Train a model for Custom Speech
Training a speech-to-text is necessary to improve recognition accuracy for both Microsoft's baseline model or a custom model that you're planning to create. A model is trained using human-labeled transcriptions and related text. These datasets along with previously uploaded audio data, are used to refine and train the speech-to-text model to recognize words, phrases, acronyms, names, and other product-specific terms. The more in-domain datasets that you provide (data that is related to what users will say and what you expect to recognize), the more accurate your model will be, which results in improved recognition. Keep in mind, that by feeding unrelated data into your training, you can reduce or hurt the accuracy of your model.

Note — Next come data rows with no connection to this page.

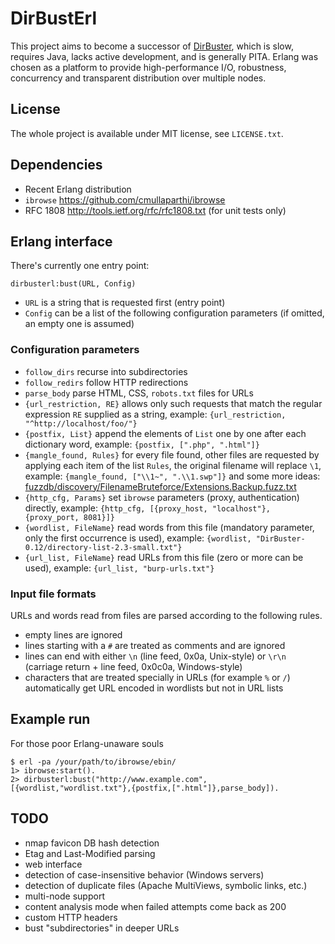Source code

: DirBustErl
==========

This project aims to become a successor of [DirBuster][1], which is slow, requires
Java, lacks active development, and is generally PITA. Erlang was chosen as a
platform to provide high-performance I/O, robustness, concurrency and
transparent distribution over multiple nodes.

License
-------

The whole project is available under MIT license, see `LICENSE.txt`.

Dependencies
------------

 - Recent Erlang distribution
 - `ibrowse` https://github.com/cmullaparthi/ibrowse
 - RFC 1808 http://tools.ietf.org/rfc/rfc1808.txt (for unit tests only)

Erlang interface
----------------

There's currently one entry point:

	dirbusterl:bust(URL, Config)

 - `URL` is a string that is requested first (entry point)
 - `Config` can be a list of the following configuration parameters (if omitted, an empty one is assumed)

### Configuration parameters

 - `follow_dirs` recurse into subdirectories
 - `follow_redirs` follow HTTP redirections
 - `parse_body` parse HTML, CSS, `robots.txt` files for URLs
 - `{url_restriction, RE}` allows only such requests that match the regular expression `RE` supplied as a string, example: `{url_restriction, "^http://localhost/foo/"}`
 - `{postfix, List}` append the elements of `List` one by one after each dictionary word, example: `{postfix, [".php", ".html"]}`
 - `{mangle_found, Rules}` for every file found, other files are requested by
   applying each item of the list `Rules`, the original filename will replace
   `\1`, example: `{mangle_found, ["\\1~", ".\\1.swp"]}` and some more ideas:
   [fuzzdb/discovery/FilenameBruteforce/Extensions.Backup.fuzz.txt][2]
 - `{http_cfg, Params}` set `ibrowse` parameters (proxy, authentication) directly, example: `{http_cfg, [{proxy_host, "localhost"}, {proxy_port, 8081}]}`
 - `{wordlist, FileName}` read words from this file (mandatory parameter, only the first occurrence is used), example: `{wordlist, "DirBuster-0.12/directory-list-2.3-small.txt"}`
 - `{url_list, FileName}` read URLs from this file (zero or more can be used), example: `{url_list, "burp-urls.txt"}`

### Input file formats

URLs and words read from files are parsed according to the following rules.

 - empty lines are ignored
 - lines starting with a `#` are treated as comments and are ignored
 - lines can end with either `\n` (line feed, 0x0a, Unix-style) or `\r\n`
   (carriage return + line feed, 0x0c0a, Windows-style)
 - characters that are treated specially in URLs (for example `%` or `/`)
   automatically get URL encoded in wordlists but not in URL lists

Example run
-----------

For those poor Erlang-unaware souls

```
$ erl -pa /your/path/to/ibrowse/ebin/
1> ibrowse:start().
2> dirbusterl:bust("http://www.example.com", [{wordlist,"wordlist.txt"},{postfix,[".html"]},parse_body]).
```

TODO
----

 - nmap favicon DB hash detection
 - Etag and Last-Modified parsing
 - web interface
 - detection of case-insensitive behavior (Windows servers)
 - detection of duplicate files (Apache MultiViews, symbolic links, etc.)
 - multi-node support
 - content analysis mode when failed attempts come back as 200
 - custom HTTP headers
 - bust "subdirectories" in deeper URLs

  [1]: https://www.owasp.org/index.php/Category:OWASP_DirBuster_Project
  [2]: https://code.google.com/p/fuzzdb/source/browse/trunk/discovery/FilenameBruteforce/Extensions.Backup.fuzz.txt
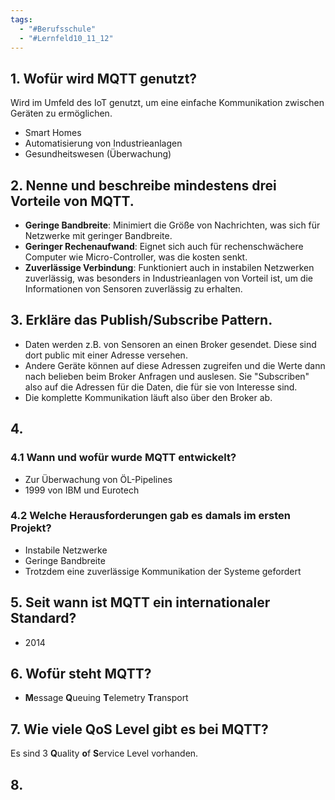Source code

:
 ```yaml
---
tags:
  - "#Berufsschule"
  - "#Lernfeld10_11_12"
---
```

## 1. Wofür wird MQTT genutzt?
Wird im Umfeld des IoT genutzt, um eine einfache Kommunikation zwischen Geräten zu ermöglichen. 
+ Smart Homes
+ Automatisierung von Industrieanlagen
+ Gesundheitswesen (Überwachung)

## 2. Nenne und beschreibe mindestens drei Vorteile von MQTT.
+ **Geringe Bandbreite**: Minimiert die Größe von Nachrichten, was sich für Netzwerke mit geringer Bandbreite.
+ **Geringer Rechenaufwand**: Eignet sich auch für rechenschwächere Computer wie Micro-Controller, was die kosten senkt.
+ **Zuverlässige Verbindung**: Funktioniert auch in instabilen Netzwerken zuverlässig, was besonders in Industrieanlagen von Vorteil ist, um die Informationen von Sensoren zuverlässig zu erhalten.

## 3. Erkläre das Publish/Subscribe Pattern.
+ Daten werden z.B. von Sensoren an einen Broker gesendet. Diese sind dort public mit einer Adresse versehen.
+ Andere Geräte können auf diese Adressen zugreifen und die Werte dann nach belieben beim Broker Anfragen und auslesen. Sie "Subscriben" also auf die Adressen für die Daten, die für sie von Interesse sind.
+ Die komplette Kommunikation läuft also über den Broker ab.

## 4. 
### 4.1 Wann und wofür wurde MQTT entwickelt?
+ Zur Überwachung von ÖL-Pipelines
+ 1999 von IBM und Eurotech

### 4.2 Welche Herausforderungen gab es damals im ersten Projekt?
+ Instabile Netzwerke
+ Geringe Bandbreite
+ Trotzdem eine zuverlässige Kommunikation der Systeme gefordert

## 5. Seit wann ist MQTT ein internationaler Standard?
+ 2014

## 6. Wofür steht MQTT?
+ **M**essage **Q**ueuing **T**elemetry **T**ransport

## 7. Wie viele QoS Level gibt es bei MQTT?
Es sind 3 **Q**uality **o**f **S**ervice Level vorhanden.

## 8. 


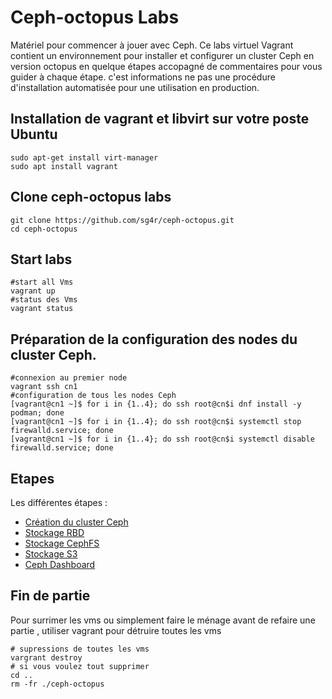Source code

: # Ceph-octopus Labs
Matériel pour commencer à jouer avec Ceph. Ce labs virtuel Vagrant contient un environnement pour installer et configurer un cluster Ceph en version octopus en quelque étapes accopagné de commentaires pour vous guider à chaque étape. c'est informations ne pas une procédure d'installation automatisée pour une utilisation en production. 
## Installation de vagrant et libvirt sur votre poste Ubuntu
```
sudo apt-get install virt-manager
sudo apt install vagrant
```
## Clone ceph-octopus labs
```
git clone https://github.com/sg4r/ceph-octopus.git
cd ceph-octopus
```
## Start labs
```
#start all Vms 
vagrant up
#status des Vms
vagrant status
```
## Préparation de la configuration des nodes du cluster Ceph.
```
#connexion au premier node
vagrant ssh cn1
#configuration de tous les nodes Ceph
[vagrant@cn1 ~]$ for i in {1..4}; do ssh root@cn$i dnf install -y podman; done
[vagrant@cn1 ~]$ for i in {1..4}; do ssh root@cn$i systemctl stop firewalld.service; done
[vagrant@cn1 ~]$ for i in {1..4}; do ssh root@cn$i systemctl disable firewalld.service; done
```
## Etapes
Les différentes étapes :
* [Création du cluster Ceph](cephcreate.md)
* [Stockage RBD](cephrbd.md)
* [Stockage CephFS](cephfs.md)
* [Stockage S3](cephs3.md)
* [Ceph Dashboard](cephdashboard.md)

## Fin de partie
Pour surrimer les vms ou simplement faire le ménage avant de refaire une partie , utiliser vagrant pour détruire toutes les vms
```
# supressions de toutes les vms
vargrant destroy
# si vous voulez tout supprimer
cd ..
rm -fr ./ceph-octopus
```
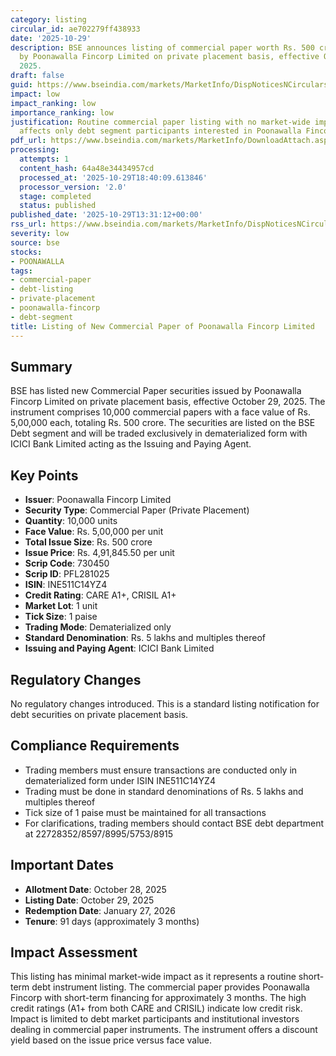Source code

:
 ```yaml
---
category: listing
circular_id: ae702279ff438933
date: '2025-10-29'
description: BSE announces listing of commercial paper worth Rs. 500 crore issued
  by Poonawalla Fincorp Limited on private placement basis, effective October 29,
  2025.
draft: false
guid: https://www.bseindia.com/markets/MarketInfo/DispNoticesNCirculars.aspx?Noticeid={C8BBA0E0-26ED-4363-B9D0-7285C82D9CF7}&noticeno=20251029-43&dt=10/29/2025&icount=43&totcount=60&flag=0
impact: low
impact_ranking: low
importance_ranking: low
justification: Routine commercial paper listing with no market-wide implications,
  affects only debt segment participants interested in Poonawalla Fincorp instruments
pdf_url: https://www.bseindia.com/markets/MarketInfo/DownloadAttach.aspx?id=20251029-43&attachedId=
processing:
  attempts: 1
  content_hash: 64a48e34434957cd
  processed_at: '2025-10-29T18:40:09.613846'
  processor_version: '2.0'
  stage: completed
  status: published
published_date: '2025-10-29T13:31:12+00:00'
rss_url: https://www.bseindia.com/markets/MarketInfo/DispNoticesNCirculars.aspx?Noticeid={C8BBA0E0-26ED-4363-B9D0-7285C82D9CF7}&noticeno=20251029-43&dt=10/29/2025&icount=43&totcount=60&flag=0
severity: low
source: bse
stocks:
- POONAWALLA
tags:
- commercial-paper
- debt-listing
- private-placement
- poonawalla-fincorp
- debt-segment
title: Listing of New Commercial Paper of Poonawalla Fincorp Limited
---
```


## Summary

BSE has listed new Commercial Paper securities issued by Poonawalla Fincorp Limited on private placement basis, effective October 29, 2025. The instrument comprises 10,000 commercial papers with a face value of Rs. 5,00,000 each, totaling Rs. 500 crore. The securities are listed on the BSE Debt segment and will be traded exclusively in dematerialized form with ICICI Bank Limited acting as the Issuing and Paying Agent.

## Key Points

- **Issuer**: Poonawalla Fincorp Limited
- **Security Type**: Commercial Paper (Private Placement)
- **Quantity**: 10,000 units
- **Face Value**: Rs. 5,00,000 per unit
- **Total Issue Size**: Rs. 500 crore
- **Issue Price**: Rs. 4,91,845.50 per unit
- **Scrip Code**: 730450
- **Scrip ID**: PFL281025
- **ISIN**: INE511C14YZ4
- **Credit Rating**: CARE A1+, CRISIL A1+
- **Market Lot**: 1 unit
- **Tick Size**: 1 paise
- **Trading Mode**: Dematerialized only
- **Standard Denomination**: Rs. 5 lakhs and multiples thereof
- **Issuing and Paying Agent**: ICICI Bank Limited

## Regulatory Changes

No regulatory changes introduced. This is a standard listing notification for debt securities on private placement basis.

## Compliance Requirements

- Trading members must ensure transactions are conducted only in dematerialized form under ISIN INE511C14YZ4
- Trading must be done in standard denominations of Rs. 5 lakhs and multiples thereof
- Tick size of 1 paise must be maintained for all transactions
- For clarifications, trading members should contact BSE debt department at 22728352/8597/8995/5753/8915

## Important Dates

- **Allotment Date**: October 28, 2025
- **Listing Date**: October 29, 2025
- **Redemption Date**: January 27, 2026
- **Tenure**: 91 days (approximately 3 months)

## Impact Assessment

This listing has minimal market-wide impact as it represents a routine short-term debt instrument listing. The commercial paper provides Poonawalla Fincorp with short-term financing for approximately 3 months. The high credit ratings (A1+ from both CARE and CRISIL) indicate low credit risk. Impact is limited to debt market participants and institutional investors dealing in commercial paper instruments. The instrument offers a discount yield based on the issue price versus face value.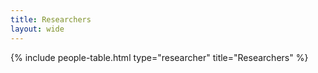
 ```yaml
---
title: Researchers
layout: wide
---
```


{% include people-table.html type="researcher" title="Researchers" %}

Use training to resolve accuracy issues
If you're encountering recognition issues with your model, using human-labeled transcripts and related data for additional training can help to improve accuracy. Use this table to determine which dataset to use to address your issue(s):
|Use case||Data type|
|Improve recognition accuracy on industry-specific vocabulary and grammar, such as medical terminology or IT jargon||Related text (sentences/utterances)|
|Define the phonetic and displayed form of a word or term that has nonstandard pronunciation, such as product names or acronyms.||Related text (pronunciation)|
|Improve recognition accuracy on speaking styles, accents, or specific background noises||Audio + human-labeled transcripts|
If you haven't uploaded a data set, please see Prepare and test your data. This document provides instructions for uploading data, and guidelines for creating high-quality datasets.
Train and evaluate a model
The first step to train a model is to upload training data. Use Prepare and test your data for step-by-step instructions to prepare human-labeled transcriptions and related text (utterances and pronunciations). After you've uploaded training data, follow these instructions to start training your model:
- Navigate to Speech-to-text > Custom Speech > Training.
- Click Train model.
- Next, give your training a Name and Description.
- From the Scenario and Baseline model drop-down menu, select the scenario that best fits your domain. If you're unsure of which scenario to choose, select General. The baseline model is the starting point for training. If you don't have a preference, you can use the latest.
- From the Select training data page, choose one or multiple audio + human-labeled transcription datasets that you'd like to use for training.
- Once the training is complete, you can choose to perform accuracy testing on the newly trained model. This step is optional.
- Select Create to build your custom model.
The Training table displays a new entry that corresponds to this newly created model. The table also displays the status: Processing, Succeeded, Failed.
Evaluate the accuracy of a trained model
You can inspect the data and evaluate model accuracy using these documents:
If you chose to test accuracy, it's important to select an acoustic dataset that's different from the one you used with your model to get a realistic sense of the model’s performance.